Her name is Knuckles :lol:, shes about 9 and a half weeks old now. Shes very sweet and almost too friendly (well until about a week ago). I did a little research in the color forum and found someone with very similar coloring to my hedgie and shes a chocolate pinto white belly? Pictures are terrible since they were taken with my phone, but maybe tonight after her bath I'll get some with a digital camera.


----------



## LarryT (May 12, 2009)

Welcome to the forums and congrats on such a cute hog!  
It may take her a bit to get they hang of the wheel. Make sure the wheel is spinning freely and check to see if her toenails are in need of a trim. Quilling does make them very grumpy and the oatmeal bath will help. They go through several quilling phases and the length of time varies from hog to hog.

This is posted on HHC but keep in mind not all hogs will quill at the same ages this is just a guideline to go by.

First quilling 4 weeks 
Second quilling 6 weeks 
Third quilling: 9 weeks 
Adult quilling 12 weeks 
Adult color quilling 9 weeks


----------



## Olympia (Aug 4, 2010)

Welcome to you and Knuckles! Too frequent baths can dry a hedgie skin so start with one and see from there. What could help her if she`s quilling is putting some vitamin E or flax seed oil in the rinse water of the bath. About the extra grumpiness, don`t worry, she doesn`t hate you, she`s just very uncomfortable right now. Keep handling her every day, use a blanket if you`re worried she`ll bite or if she`s extra spiky and try not to touch her back more than you have too. It`s hard to tell how long she`ll be quilling, it could be days or weeks, it varies a lot depending on the hedgehog.


----------



## PJM (May 7, 2010)

If you want to know if she's used the wheel when you're not there, you can put just a little bit of flour on the inside of the wheel. That way, if it's all over the wheel in the morning, you know that Knuckles (awesome name, by the way) has used the wheel. Maybe she's like my girl Zoey & just doesn't mess up her wheel.

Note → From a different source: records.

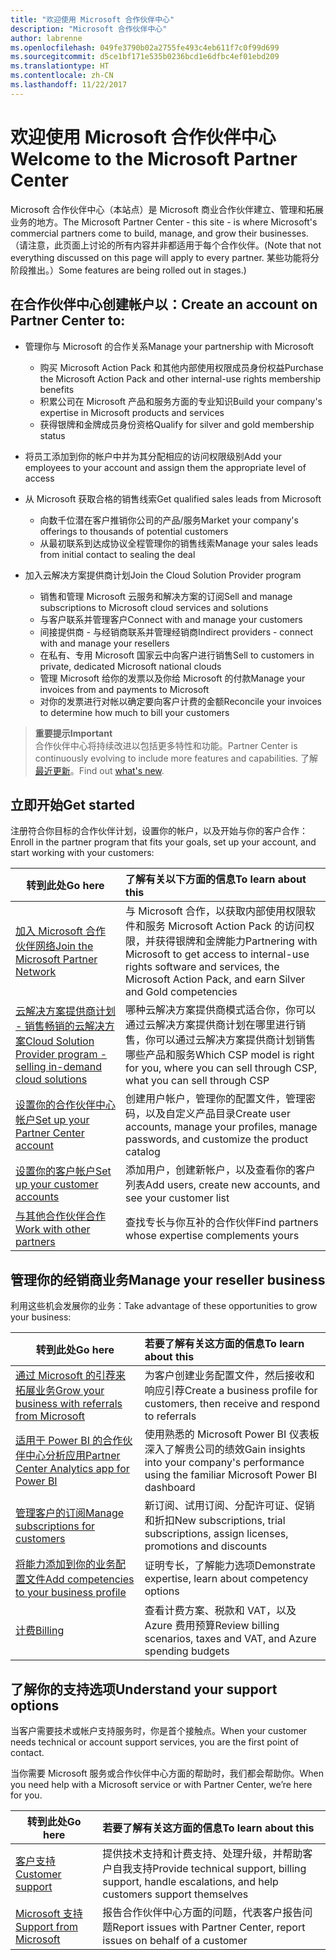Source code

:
 ```yaml
---
title: "欢迎使用 Microsoft 合作伙伴中心"
description: "Microsoft 合作伙伴中心"
author: labrenne
ms.openlocfilehash: 049fe3790b02a2755fe493c4eb611f7c0f99d699
ms.sourcegitcommit: d5ce1bf171e535b0236bcd1e6dfbc4ef01ebd209
ms.translationtype: HT
ms.contentlocale: zh-CN
ms.lasthandoff: 11/22/2017
---
```

# <a name="welcome-to-the-microsoft-partner-center"></a><span data-ttu-id="4ee63-103">欢迎使用 Microsoft 合作伙伴中心</span><span class="sxs-lookup"><span data-stu-id="4ee63-103">Welcome to the Microsoft Partner Center</span></span>

<span data-ttu-id="4ee63-104">Microsoft 合作伙伴中心（本站点）是 Microsoft 商业合作伙伴建立、管理和拓展业务的地方。</span><span class="sxs-lookup"><span data-stu-id="4ee63-104">The Microsoft Partner Center - this site - is where Microsoft's commercial partners come to build, manage, and grow their businesses.</span></span> <span data-ttu-id="4ee63-105">（请注意，此页面上讨论的所有内容并非都适用于每个合作伙伴。</span><span class="sxs-lookup"><span data-stu-id="4ee63-105">(Note that not everything discussed on this page will apply to every partner.</span></span> <span data-ttu-id="4ee63-106">某些功能将分阶段推出。）</span><span class="sxs-lookup"><span data-stu-id="4ee63-106">Some features are being rolled out in stages.)</span></span>

## <a name="create-an-account-on-partner-center-to"></a><span data-ttu-id="4ee63-107">在合作伙伴中心创建帐户以：</span><span class="sxs-lookup"><span data-stu-id="4ee63-107">Create an account on Partner Center to:</span></span>

-   <span data-ttu-id="4ee63-108">管理你与 Microsoft 的合作关系</span><span class="sxs-lookup"><span data-stu-id="4ee63-108">Manage your partnership with Microsoft</span></span>
    -   <span data-ttu-id="4ee63-109">购买 Microsoft Action Pack 和其他内部使用权限成员身份权益</span><span class="sxs-lookup"><span data-stu-id="4ee63-109">Purchase the Microsoft Action Pack and other internal-use rights membership benefits</span></span> 
    -   <span data-ttu-id="4ee63-110">积累公司在 Microsoft 产品和服务方面的专业知识</span><span class="sxs-lookup"><span data-stu-id="4ee63-110">Build your company's expertise in Microsoft products and services</span></span>
    -   <span data-ttu-id="4ee63-111">获得银牌和金牌成员身份资格</span><span class="sxs-lookup"><span data-stu-id="4ee63-111">Qualify for silver and gold membership status</span></span>

-   <span data-ttu-id="4ee63-112">将员工添加到你的帐户中并为其分配相应的访问权限级别</span><span class="sxs-lookup"><span data-stu-id="4ee63-112">Add your employees to your account and assign them the appropriate level of access</span></span>

-   <span data-ttu-id="4ee63-113">从 Microsoft 获取合格的销售线索</span><span class="sxs-lookup"><span data-stu-id="4ee63-113">Get qualified sales leads from Microsoft</span></span> 
    -   <span data-ttu-id="4ee63-114">向数千位潜在客户推销你公司的产品/服务</span><span class="sxs-lookup"><span data-stu-id="4ee63-114">Market your company's offerings to thousands of potential customers</span></span>
    -   <span data-ttu-id="4ee63-115">从最初联系到达成协议全程管理你的销售线索</span><span class="sxs-lookup"><span data-stu-id="4ee63-115">Manage your sales leads from initial contact to sealing the deal</span></span> 

-   <span data-ttu-id="4ee63-116">加入云解决方案提供商计划</span><span class="sxs-lookup"><span data-stu-id="4ee63-116">Join the Cloud Solution Provider program</span></span>
    -   <span data-ttu-id="4ee63-117">销售和管理 Microsoft 云服务和解决方案的订阅</span><span class="sxs-lookup"><span data-stu-id="4ee63-117">Sell and manage subscriptions to Microsoft cloud services and solutions</span></span>       
    -   <span data-ttu-id="4ee63-118">与客户联系并管理客户</span><span class="sxs-lookup"><span data-stu-id="4ee63-118">Connect with and manage your customers</span></span>
    -   <span data-ttu-id="4ee63-119">间接提供商 - 与经销商联系并管理经销商</span><span class="sxs-lookup"><span data-stu-id="4ee63-119">Indirect providers - connect with and manage your resellers</span></span>    
    -   <span data-ttu-id="4ee63-120">在私有、专用 Microsoft 国家云中向客户进行销售</span><span class="sxs-lookup"><span data-stu-id="4ee63-120">Sell to customers in private, dedicated Microsoft national clouds</span></span> 
    -   <span data-ttu-id="4ee63-121">管理 Microsoft 给你的发票以及你给 Microsoft 的付款</span><span class="sxs-lookup"><span data-stu-id="4ee63-121">Manage your invoices from and payments to Microsoft</span></span>
    -   <span data-ttu-id="4ee63-122">对你的发票进行对帐以确定要向客户计费的金额</span><span class="sxs-lookup"><span data-stu-id="4ee63-122">Reconcile your invoices to determine how much to bill your customers</span></span>
   

>**<span data-ttu-id="4ee63-123">重要提示</span><span class="sxs-lookup"><span data-stu-id="4ee63-123">Important</span></span>**<br>
<span data-ttu-id="4ee63-124">合作伙伴中心将持续改进以包括更多特性和功能。</span><span class="sxs-lookup"><span data-stu-id="4ee63-124">Partner Center is continuously evolving to include more features and capabilities.</span></span> <span data-ttu-id="4ee63-125">了解[最近更新](whats-new-in-pc.md)。</span><span class="sxs-lookup"><span data-stu-id="4ee63-125">Find out [what's new](whats-new-in-pc.md).</span></span>


## <a name="get-started"></a><span data-ttu-id="4ee63-126">立即开始</span><span class="sxs-lookup"><span data-stu-id="4ee63-126">Get started</span></span>

<span data-ttu-id="4ee63-127">注册符合你目标的合作伙伴计划，设置你的帐户，以及开始与你的客户合作：</span><span class="sxs-lookup"><span data-stu-id="4ee63-127">Enroll in the partner program that fits your goals, set up your account, and start working with your customers:</span></span>

| **<span data-ttu-id="4ee63-128">转到此处</span><span class="sxs-lookup"><span data-stu-id="4ee63-128">Go here</span></span>**  | **<span data-ttu-id="4ee63-129">了解有关以下方面的信息</span><span class="sxs-lookup"><span data-stu-id="4ee63-129">To learn about this</span></span>**  |
|------------|:-------------|
|[<span data-ttu-id="4ee63-130">加入 Microsoft 合作伙伴网络</span><span class="sxs-lookup"><span data-stu-id="4ee63-130">Join the Microsoft Partner Network</span></span>](mpn-overview.md)|<span data-ttu-id="4ee63-131">与 Microsoft 合作，以获取内部使用权限软件和服务 Microsoft Action Pack 的访问权限，并获得银牌和金牌能力</span><span class="sxs-lookup"><span data-stu-id="4ee63-131">Partnering with Microsoft to get access to internal-use rights software and services, the Microsoft Action Pack, and earn Silver and Gold competencies</span></span> |
|[<span data-ttu-id="4ee63-132">云解决方案提供商计划 - 销售畅销的云解决方案</span><span class="sxs-lookup"><span data-stu-id="4ee63-132">Cloud Solution Provider program - selling in-demand cloud solutions</span></span>](csp-overview.md) | <span data-ttu-id="4ee63-133">哪种云解决方案提供商模式适合你，你可以通过云解决方案提供商计划在哪里进行销售，你可以通过云解决方案提供商计划销售哪些产品和服务</span><span class="sxs-lookup"><span data-stu-id="4ee63-133">Which CSP model is right for you, where you can sell through CSP, what you can sell through CSP</span></span> |
|[<span data-ttu-id="4ee63-134">设置你的合作伙伴中心帐户</span><span class="sxs-lookup"><span data-stu-id="4ee63-134">Set up your Partner Center account</span></span>](partner-center-account-setup.md)|<span data-ttu-id="4ee63-135">创建用户帐户，管理你的配置文件，管理密码，以及自定义产品目录</span><span class="sxs-lookup"><span data-stu-id="4ee63-135">Create user accounts, manage your profiles, manage passwords, and customize the product catalog</span></span> |
|[<span data-ttu-id="4ee63-136">设置你的客户帐户</span><span class="sxs-lookup"><span data-stu-id="4ee63-136">Set up your customer accounts</span></span>](customer-accounts.md)|<span data-ttu-id="4ee63-137">添加用户，创建新帐户，以及查看你的客户列表</span><span class="sxs-lookup"><span data-stu-id="4ee63-137">Add users, create new accounts, and see your customer list</span></span> |
|[<span data-ttu-id="4ee63-138">与其他合作伙伴合作</span><span class="sxs-lookup"><span data-stu-id="4ee63-138">Work with other partners</span></span>](work-with-other-partners.md)|<span data-ttu-id="4ee63-139">查找专长与你互补的合作伙伴</span><span class="sxs-lookup"><span data-stu-id="4ee63-139">Find partners whose expertise complements yours</span></span> |

## <a name="manage-your-reseller-business"></a><span data-ttu-id="4ee63-140">管理你的经销商业务</span><span class="sxs-lookup"><span data-stu-id="4ee63-140">Manage your reseller business</span></span>

<span data-ttu-id="4ee63-141">利用这些机会发展你的业务：</span><span class="sxs-lookup"><span data-stu-id="4ee63-141">Take advantage of these opportunities to grow your business:</span></span>

| **<span data-ttu-id="4ee63-142">转到此处</span><span class="sxs-lookup"><span data-stu-id="4ee63-142">Go here</span></span>**  |**<span data-ttu-id="4ee63-143">若要了解有关这方面的信息</span><span class="sxs-lookup"><span data-stu-id="4ee63-143">To learn about this</span></span>**   |
|------------|:-------------|
|[<span data-ttu-id="4ee63-144">通过 Microsoft 的引荐来拓展业务</span><span class="sxs-lookup"><span data-stu-id="4ee63-144">Grow your business with referrals from Microsoft</span></span>](referrals.md)|<span data-ttu-id="4ee63-145">为客户创建业务配置文件，然后接收和响应引荐</span><span class="sxs-lookup"><span data-stu-id="4ee63-145">Create a business profile for customers, then receive and respond to referrals</span></span>|
|[<span data-ttu-id="4ee63-146">适用于 Power BI 的合作伙伴中心分析应用</span><span class="sxs-lookup"><span data-stu-id="4ee63-146">Partner Center Analytics app for Power BI</span></span>](power-bi-app-for-direct-partners.md)| <span data-ttu-id="4ee63-147">使用熟悉的 Microsoft Power BI 仪表板深入了解贵公司的绩效</span><span class="sxs-lookup"><span data-stu-id="4ee63-147">Gain insights into your company's performance using the familiar Microsoft Power BI dashboard</span></span>|
|[<span data-ttu-id="4ee63-148">管理客户的订阅</span><span class="sxs-lookup"><span data-stu-id="4ee63-148">Manage subscriptions for customers</span></span>](customer-subscriptions.md)|<span data-ttu-id="4ee63-149">新订阅、试用订阅、分配许可证、促销和折扣</span><span class="sxs-lookup"><span data-stu-id="4ee63-149">New subscriptions, trial subscriptions, assign licenses, promotions and discounts</span></span>|
|[<span data-ttu-id="4ee63-150">将能力添加到你的业务配置文件</span><span class="sxs-lookup"><span data-stu-id="4ee63-150">Add competencies to your business profile</span></span>](learn-about-competencies.md)|<span data-ttu-id="4ee63-151">证明专长，了解能力选项</span><span class="sxs-lookup"><span data-stu-id="4ee63-151">Demonstrate expertise, learn about competency options</span></span>|
|[<span data-ttu-id="4ee63-152">计费</span><span class="sxs-lookup"><span data-stu-id="4ee63-152">Billing</span></span>](billing.md)|<span data-ttu-id="4ee63-153">查看计费方案、税款和 VAT，以及 Azure 费用预算</span><span class="sxs-lookup"><span data-stu-id="4ee63-153">Review billing scenarios, taxes and VAT, and Azure spending budgets</span></span> |

## <a name="understand-your-support-options"></a><span data-ttu-id="4ee63-154">了解你的支持选项</span><span class="sxs-lookup"><span data-stu-id="4ee63-154">Understand your support options</span></span>

<span data-ttu-id="4ee63-155">当客户需要技术或帐户支持服务时，你是首个接触点。</span><span class="sxs-lookup"><span data-stu-id="4ee63-155">When your customer needs technical or account support services, you are the first point of contact.</span></span>

<span data-ttu-id="4ee63-156">当你需要 Microsoft 服务或合作伙伴中心方面的帮助时，我们都会帮助你。</span><span class="sxs-lookup"><span data-stu-id="4ee63-156">When you need help with a Microsoft service or with Partner Center, we’re here for you.</span></span> 

| **<span data-ttu-id="4ee63-157">转到此处</span><span class="sxs-lookup"><span data-stu-id="4ee63-157">Go here</span></span>**  | **<span data-ttu-id="4ee63-158">若要了解有关这方面的信息</span><span class="sxs-lookup"><span data-stu-id="4ee63-158">To learn about this</span></span>**  |
|------------|:-------------|
|[<span data-ttu-id="4ee63-159">客户支持</span><span class="sxs-lookup"><span data-stu-id="4ee63-159">Customer support</span></span>](customer-support.md)|<span data-ttu-id="4ee63-160">提供技术支持和计费支持、处理升级，并帮助客户自我支持</span><span class="sxs-lookup"><span data-stu-id="4ee63-160">Provide technical support, billing support, handle escalations, and help customers support themselves</span></span>|
|[<span data-ttu-id="4ee63-161">Microsoft 支持</span><span class="sxs-lookup"><span data-stu-id="4ee63-161">Support from Microsoft</span></span>](support-from-microsoft.md)|<span data-ttu-id="4ee63-162">报告合作伙伴中心方面的问题，代表客户报告问题</span><span class="sxs-lookup"><span data-stu-id="4ee63-162">Report issues with Partner Center, report issues on behalf of a customer</span></span>|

She's super cute! Welcome to HHC & congrats on Knuckles!


----------



## Mystic2589 (Oct 23, 2010)

Thanks everyone for the advice! I really appreciate it. I just put in her new liner (made with 3 layers of fleece), her new blanket, and I also gave her a bath with some Aveeno oatmeal soap (non scented) it made my hands feel really nice, i would imagine it made her feel better. She actually seemed to enjoy the bath and was pretty relaxed. Shes still grumpy today but not as nearly as bad as yesterday, no lunging at my hand or puffing constantly. I'll probably take her out later tonight before I go to bed and see how shes doing. 

As for the wheel, you're probably right, she may not be a wheel pooper. She is pretty much litter trained and keeps her cage almost immaculate (except she pooped in her food bowl this morning, grrrr!). She does all of her business in a corner, its really nice!. I'll try the flour trick tonight and see where that gets me. 

Thanks for all of the advice again! If there is anything else that you guys think I should know please post it!


----------



## susanaproenca (Aug 14, 2010)

Mystic2589 said:


> She is pretty much litter trained and keeps her cage almost immaculate (except she pooped in her food bowl this morning, grrrr!).


You can try to place the water and food dishes a little apart from each other in her cage. Some hedgehogs poop while eating, and that might have been why she ended up pooping in her water.


----------



## RalphsMum (Oct 14, 2010)

Ralph doesn't really mess his wheel up. I balance a woodchip or kibble on the top of it...and there are markings on the wheel too so I put them in a specific position so that i know if it has moved


----------



## Littlefootsmama (May 23, 2010)

Congrats on your new baby!!!


----------



## KimchiTheHedgehog (Oct 7, 2010)

Congratz on your baby!

Yes its normal for them to be a grump
My "taffy" is going through it too so she definately huffs and raises her quills more


Some hedgies never go on there wheel...
But you can also try The carolina storm wheel :mrgreen:


----------



## Mystic2589 (Oct 23, 2010)

Good news! she definitely used her wheel last night, it was absolutely disgusting this morning haha. 

And thanks everyone!


----------



## Mystic2589 (Oct 23, 2010)

Does anyone know what I should do in regards to handling her while shes quilling? She really doesn't want to be pet or held because her skin is so sensitive. Tonight I took her out in a hedgie bag. My only concern about that is, I don't want her to think she won't be held or handled without a hedgie bag if she puts up an attitude or puffs up constantly. I did handle her without the bag for a few minutes though. Should I continue that? Any insight on this would be wonderful!


----------



## PJM (May 7, 2010)

It's good to still handle them, just be gentle & mindful that they are extra sensitive. Personally, I just lightly rest my hand on top of or next to my grumpy hedgie. That way you still have the contact, just not much pressure or petting.


----------



## Mystic2589 (Oct 23, 2010)

Ok I appreciate it pjm!


----------